We encode a message $x$ of length $k$ into a codeword $c$ of length $n$, which adds some redundancy when $n>k$. When we transmit or store this codeword, something bad might happen, i.e. some bits might be corrupted. Thus, we are left with a corrupted codeword $\tilde{c}$.

image.png

The goal is to find (something about) the message $x$ given the corrupted codeword $\tilde{c}$.

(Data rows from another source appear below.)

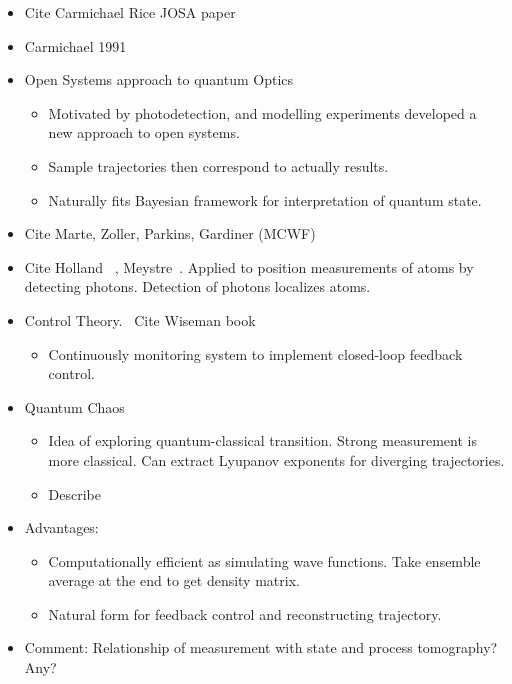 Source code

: \begin{itemize}
\item Cite Carmichael Rice JOSA paper~\cite{Carmichael1989}
\item Carmichael 1991 ~\cite{Carmichael1991}
\item Open Systems approach to quantum Optics\cite{Carmichael1993}
\begin{itemize}
\item Motivated by photodetection, and modelling experiments developed a new approach to open systems.  
\item Sample trajectories then correspond to actually results.
\item Naturally fits Bayesian framework for interpretation of quantum state.  
\end{itemize}
\item Cite Marte, Zoller, Parkins, Gardiner (MCWF)  \cite{Dalibard1992,Dum1992,Gardiner1992}

\item Cite Holland ~\cite{Holland1996}, Meystre~\cite{Greenwood1997}.
  Applied to position measurements of atoms by detecting photons.
  Detection of photons localizes atoms.  
\item Control Theory.~\cite{Wiseman1993}  Cite Wiseman book
\begin{itemize}
  \item Continuously monitoring system to implement closed-loop feedback control.  
\end{itemize}
\item Quantum Chaos
\begin{itemize}
  \item Idea of exploring quantum-classical transition.
  Strong measurement is more classical.
  Can extract Lyupanov exponents for diverging trajectories.
  \cite{Bhattacharya2000,Habib2002,Habib2006}
\cite{Scott2001}
  \item Describe 
\end{itemize}
\item Advantages:
\begin{itemize}
  \item Computationally efficient as simulating wave functions.
  Take ensemble average at the end to get density matrix.  
  \item Natural form for feedback control and reconstructing trajectory.  
\end{itemize}
\item Comment: Relationship of measurement with state and process tomography?  Any?  


\end{itemize}
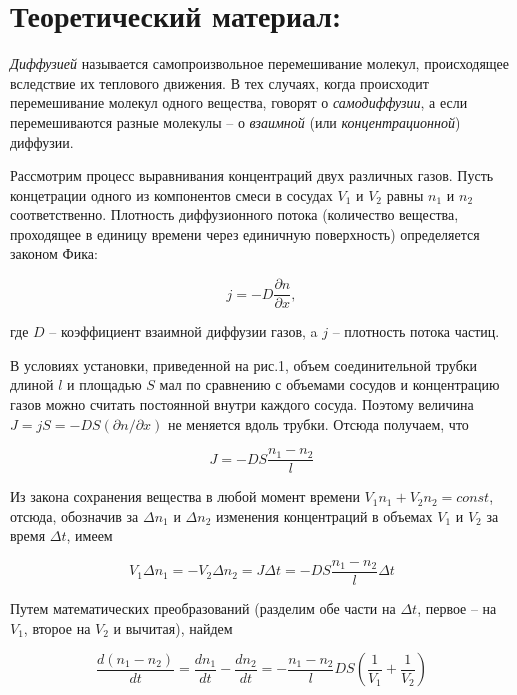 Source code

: \documentclass[a4paper,12pt]{article}
\theoremstyle{plain} %
\theoremstyle{definition} %
\theoremstyle{remark} %
\begin{document}
\section{Теоретический материал:}
    \textit{Диффузией} называется самопроизвольное перемешивание молекул,         происходящее вследствие их теплового движения. В тех случаях, когда происходит перемешивание молекул одного вещества, говорят о \textit{самодиффузии}, а если перемешиваются разные молекулы -- о \textit{взаимной} (или \textit{концентрационной}) диффузии.

    Рассмотрим процесс выравнивания концентраций двух различных газов. Пусть концетрации одного из компонентов смеси в сосудах $V_1$ и $V_2$ равны $n_1$ и $n_2$ соответственно. Плотность диффузионного потока (количество вещества, проходящее в единицу времени через единичную поверхность) определяется законом Фика:
    
    \begin{equation}
        j = -D\dfrac{\partial n}{\partial x},
    \end{equation}
    
    где $D$ -- коэффициент взаимной диффузии газов,  a $j$ -- плотность потока частиц.
    
    В условиях установки, приведенной на рис.1, объем соединительной трубки длиной $l$ и площадью $S$ мал по сравнению с объемами сосудов и концентрацию газов можно считать постоянной внутри каждого сосуда. Поэтому величина $J = jS = -DS(\partial n / \partial x)$ не меняется вдоль трубки. Отсюда получаем, что
    
    \begin{equation}
        J = -DS\dfrac{n_1 - n_2}{l}
    \end{equation}
    
    Из закона сохранения вещества в любой момент времени $V_1n_1 + V_2n_2 = const$, отсюда, обозначив за $\Delta n_1$ и $\Delta n_2$ изменения концентраций в объемах $V_1$ и $V_2$ за время $\Delta t$, имеем
    
    \begin{equation}
        V_1 \Delta n_1 = -V_2 \Delta n_2 = J \Delta t = -DS\dfrac{n_1 - n_2}{l} \Delta t
    \end{equation}
    
    Путем математических преобразований (разделим обе части на $\Delta t$, первое -- на $V_1$, второе на $V_2$ и вычитая), найдем
    
    \begin{equation}
        \dfrac{d(n_1 - n_2)}{dt} = \dfrac{dn_1}{dt} - \dfrac{dn_2}{dt} = -\dfrac{n_1 - n_2}{l}DS(\dfrac{1}{V_1} + \dfrac{1}{V_2})
    \end{equation} 
    
\end{document}
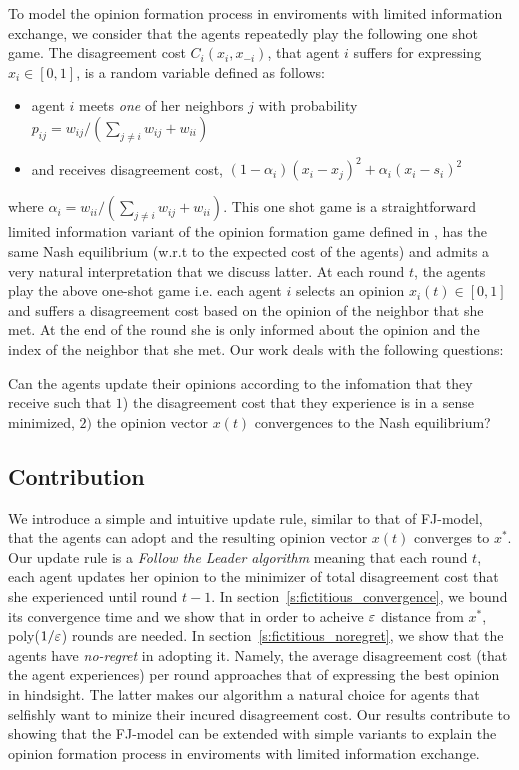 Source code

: To model the opinion formation process in enviroments
with limited information exchange, we consider
that the agents repeatedly play the following one shot game.
The disagreement cost $C_i(x_i,x_{-i})$, that
agent $i$ suffers for expressing $x_i \in [0,1]$, is a random variable
defined as follows:
\begin{itemize}
 \item agent $i$ meets \emph{one} of her neighbors $j$ with probability
 $p_{ij}=w_{ij}/(\sum_{j\neq i}w_{ij}+w_{ii})$
 \item and receives disagreement cost, $(1-\alpha_i)(x_i-x_j)^2 + \alpha_i(x_i-s_i)^2$ 
\end{itemize}
where $\alpha_i=w_{ii}/(\sum_{j\neq i}w_{ij}+w_{ii})$. This one shot game
is a straightforward limited information variant of the opinion formation game
defined in \cite{BKO11}, has the same Nash equilibrium (w.r.t 
to the expected cost of the agents) and admits a very 
natural interpretation that we discuss latter.
At each round $t$, the agents play the above one-shot game i.e.
each agent $i$ selects an opinion $x_i(t)\in [0,1]$ and 
suffers a disagreement cost based on the opinion of the neighbor
that she met. At the end of the round she is only informed about
the opinion and the index of the neighbor that she met. Our work
deals with the following questions:
\begin{question}
Can the agents update their opinions according to the 
infomation that they receive such that
$1$) the disagreement cost that they experience is in a
sense minimized, $2)$ the opinion vector $x(t)$ convergences 
to the Nash equilibrium?
\end{question}

\subsection{Contribution}
We introduce a simple and intuitive update rule,
similar to that of FJ-model, that the agents can adopt
and the resulting opinion vector $x(t)$ converges to $x^*$.
Our update rule is a \emph{Follow the Leader algorithm}
meaning that each round $t$, each agent updates her opinion
to the minimizer of total disagreement cost that
she experienced until round $t-1$. In section~\ref{s:fictitious_convergence},
we bound its convergence time and we show that in order
to acheive $\varepsilon$ distance from $x^*$, poly($1/\varepsilon$) rounds 
are needed. In section~\ref{s:fictitious_noregret},
we show that the agents have \emph{no-regret} in adopting
it. Namely, the average disagreement cost (that
the agent experiences) per round approaches that
of expressing the best opinion in hindsight. The latter
makes our algorithm a natural choice for agents that 
selfishly want to minize their incured disagreement cost.
Our results contribute to showing that the FJ-model 
can be extended with simple variants to explain
the opinion formation process in enviroments with limited
information exchange. 

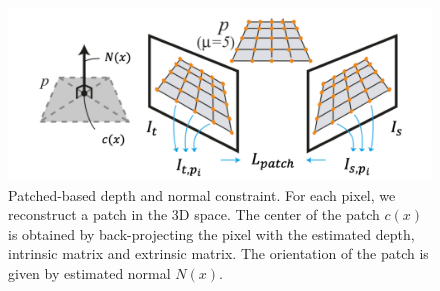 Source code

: \documentclass[10pt,twocolumn,letterpaper]{article}
\begin{document}
\begin{figure}
  \includegraphics[width=\columnwidth ]{patch.png}
  \caption{Patched-based depth and normal constraint. For each pixel, we reconstruct a patch in the 3D space. The center of the patch $c(x)$ is obtained by back-projecting the pixel with the estimated depth, intrinsic matrix and extrinsic matrix. The orientation of the patch is given by estimated normal $N(x)$.}
  \label{fig:patch}
\end{figure}
\end{document}
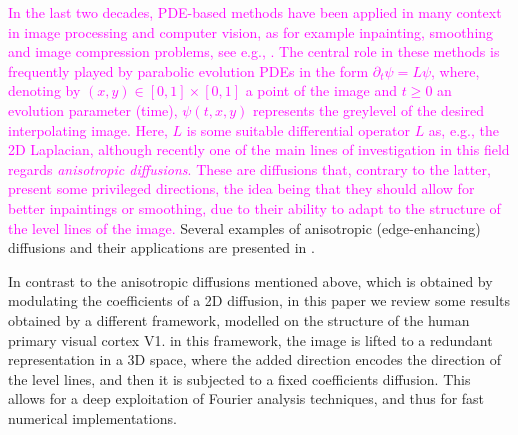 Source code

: \documentclass[proc]{edpsmath}
\begin{document}
\textcolor{magenta}{
In the last two decades, PDE-based methods have been applied in many context in image processing and computer vision, as for example inpainting, smoothing and image compression problems, see e.g., \cite{GWWBBS,Tschum,Weickert}. The central role in these methods is frequently played by parabolic evolution PDEs in the form $\partial_t \psi = L\psi$, where, denoting by $(x,y)\in[0,1]\times[0,1]$ a point of the image and $t \ge 0$ an evolution parameter (time), $\psi(t,x,y)$ represents the greylevel of the desired interpolating image. Here, $L$ is some suitable differential operator $L$  as, e.g., the 2D Laplacian, although recently one of the main lines of investigation in this field regards \emph{anisotropic diffusions}. These are diffusions that, contrary to the latter, 
present some privileged directions, the idea being that they should allow for better inpaintings or smoothing, due to their ability to adapt to the structure of the level lines
of the image.
}
Several examples of anisotropic (edge-enhancing) diffusions and their applications
are presented in \cite{GWWBBS,Tschum}.

In contrast to the anisotropic diffusions mentioned above, which is obtained by modulating the coefficients of a 2D diffusion, in this paper we review some results obtained by a different framework, modelled on the structure of the human primary visual cortex V1. in this framework, the image is lifted to a redundant representation in a 3D space, where the added direction encodes the direction of the level lines, and then it is subjected to a fixed coefficients diffusion. This allows for a deep exploitation of Fourier analysis techniques, and thus for fast numerical implementations.
\end{document}
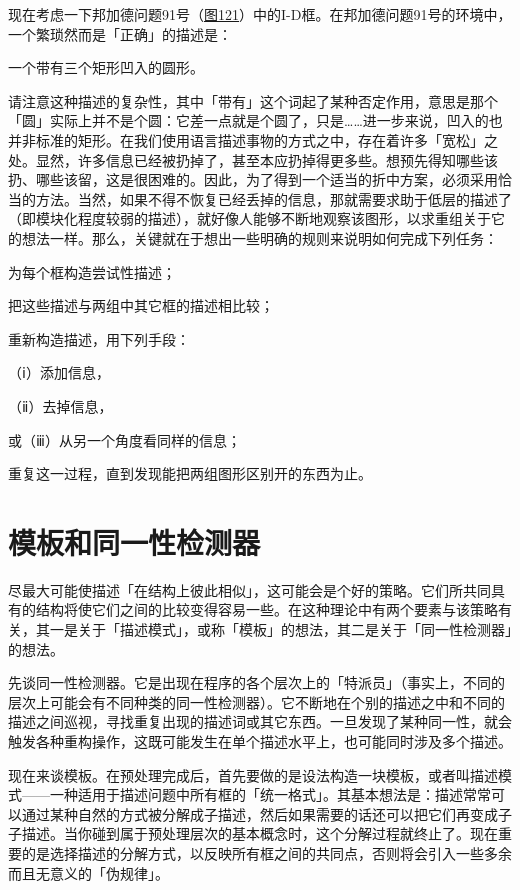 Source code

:\documentclass[
  12pt,
  twoside,
  openright,
  oldfontcommands,
]{memoir}
\begin{document}
现在考虑一下邦加德问题91号（\hyperref[fig:121]{图121}）中的I-D框。在邦加德问题91号的环境中，一个繁琐然而是「正确」的描述是：

一个带有三个矩形凹入的圆形。

请注意这种描述的复杂性，其中「带有」这个词起了某种否定作用，意思是那个「圆」实际上并不是个圆：它差一点就是个圆了，只是\ldots\ldots 进一步来说，凹入的也并非标准的矩形。在我们使用语言描述事物的方式之中，存在着许多「宽松」之处。显然，许多信息已经被扔掉了，甚至本应扔掉得更多些。想预先得知哪些该扔、哪些该留，这是很困难的。因此，为了得到一个适当的折中方案，必须采用恰当的方法。当然，如果不得不恢复已经丢掉的信息，那就需要求助于低层的描述了（即模块化程度较弱的描述），就好像人能够不断地观察该图形，以求重组关于它的想法一样。那么，关键就在于想出一些明确的规则来说明如何完成下列任务：

为每个框构造尝试性描述；

把这些描述与两组中其它框的描述相比较；

重新构造描述，用下列手段：

（ⅰ）添加信息，

（ⅱ）去掉信息，

或（ⅲ）从另一个角度看同样的信息；

重复这一过程，直到发现能把两组图形区别开的东西为止。

\section{模板和同一性检测器}

尽最大可能使描述「在结构上彼此相似」，这可能会是个好的策略。它们所共同具有的结构将使它们之间的比较变得容易一些。在这种理论中有两个要素与该策略有关，其一是关于「描述模式」，或称「模板」的想法，其二是关于「同一性检测器」的想法。

先谈同一性检测器。它是出现在程序的各个层次上的「特派员」（事实上，不同的层次上可能会有不同种类的同一性检测器）。它不断地在个别的描述之中和不同的描述之间巡视，寻找重复出现的描述词或其它东西。一旦发现了某种同一性，就会触发各种重构操作，这既可能发生在单个描述水平上，也可能同时涉及多个描述。

现在来谈模板。在预处理完成后，首先要做的是设法构造一块模板，或者叫描述模式------一种适用于描述问题中所有框的「统一格式」。其基本想法是：描述常常可以通过某种自然的方式被分解成子描述，然后如果需要的话还可以把它们再变成子子描述。当你碰到属于预处理层次的基本概念时，这个分解过程就终止了。现在重要的是选择描述的分解方式，以反映所有框之间的共同点，否则将会引入一些多余而且无意义的「伪规律」。
\end{document}
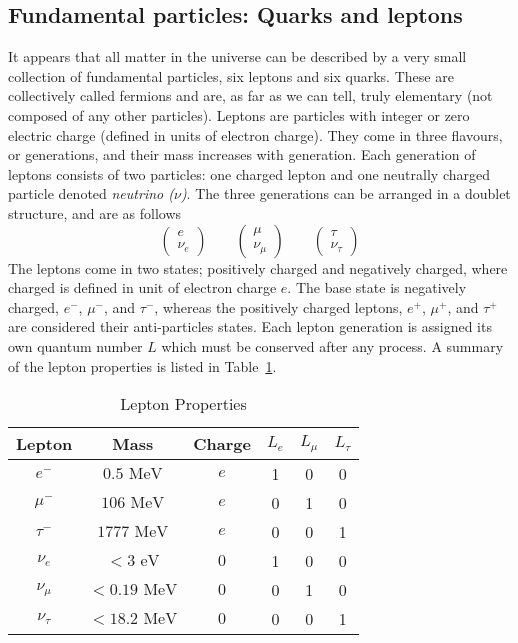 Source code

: \subsection{Fundamental particles: Quarks and leptons}
It appears that all matter in the universe can be described by a very small collection of fundamental particles, six leptons and six quarks. These are collectively called fermions and are, as far as we can tell, truly elementary (not composed of any other particles).
Leptons are particles with integer or zero electric charge (defined in units of electron charge). They come in three flavours, or generations, and their mass increases with generation. Each generation of leptons consists of two particles: one charged lepton and one neutrally charged particle denoted \emph{neutrino ($\nu$)}. The three generations can be arranged in a doublet structure, and are as follows
\begin{equation}
\label{eqn:lepton_flavor_doublets}
\begin{pmatrix} e       \\ \nu_e      \end{pmatrix} \qquad
\begin{pmatrix} \mu     \\ \nu_{\mu}  \end{pmatrix} \qquad
\begin{pmatrix} \tau    \\ \nu_{\tau} \end{pmatrix}
\end{equation}
The leptons come in two states; positively charged and negatively charged, where charged is defined in unit of electron charge $e$. The base state is negatively charged, $e^{-}$, $\mu^{-}$, and $\tau^{-}$,  whereas the positively charged leptons,  $e^{+}$, $\mu^{+}$, and $\tau^{+}$ are considered their anti-particles states.
Each lepton generation is assigned its own quantum number $L$ which must be conserved after any process. A summary of the lepton properties is listed in Table~\ref{table:theory:lepprop}.
\begin{table}[h!]
\begin{center}
\begin{tabular}{|c|c|c| c c c|}
\hline
Lepton        & Mass           & Charge & $L_{e}$ & $L_{\mu}$ & $L_{\tau}$ \\
\hline
$e^{-}$      & $0.5 \mbox{ MeV}$   & $e$ & 1       & 0         & 0 \\
$\mu^{-}$    & $106 \mbox{ MeV}$   & $e$ & 0       & 1         & 0 \\
$\tau^{-}$   & $1777 \mbox{ MeV}$  & $e$ & 0       & 0         & 1 \\
\hline
$\nu_{e}$    & $< 3 \mbox{ eV}$       & $0$    & 1       & 0         & 0 \\
$\nu_{\mu}$  & $< 0.19 \mbox{ MeV}$   & $0$    & 0       & 1         & 0 \\
$\nu_{\tau}$ & $< 18.2 \mbox{ MeV}$   & $0$    & 0       & 0         & 1 \\
\hline
\end{tabular}
\end{center}
\caption{Lepton Properties}
\label{table:theory:lepprop}
\end{table}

This has many applications, including communication and storage:

Application1: Communication

image.png
  1. Suppose Alice has a message $x\in \{0,1\}^{k}$ and wants to sends it to Bob.
  2. In order to add some redundancy, she encodes the message into a codeword $c$ and sends the codeword through a noisy channel.
  3. After Alice passes $c$ through the noisy channel, Bob receives $\tilde{c}$ and tries to figure out the original message $x$ that Alice intended to send.

Application2: Storage

image.png
  1. Suppose $x$ is a file we want to store.
  2. Instead of storing $x$ directly, we encode it as a codeword $c$, introducing redundancy.
  3. If $c$ is stored on a CD or in a RAID array, something bad, like a fire, might happen.
  4. However, the owner still wants to recover the original file $x$.

Based on the above two applications, we summarize four things we care about in the coding schemes:

Things We Care About (Take 1):

  1. We should be able to handle SOMETHING BAD.

  2. We should be able to recover WHAT WE WANT TO KNOW about $x$.

  3. We want to MINIMIZE OVERHEAD.

    Jumping ahead, the overhead is defined as the quantity $k/n\in (0, 1]$, which should be as big as possible.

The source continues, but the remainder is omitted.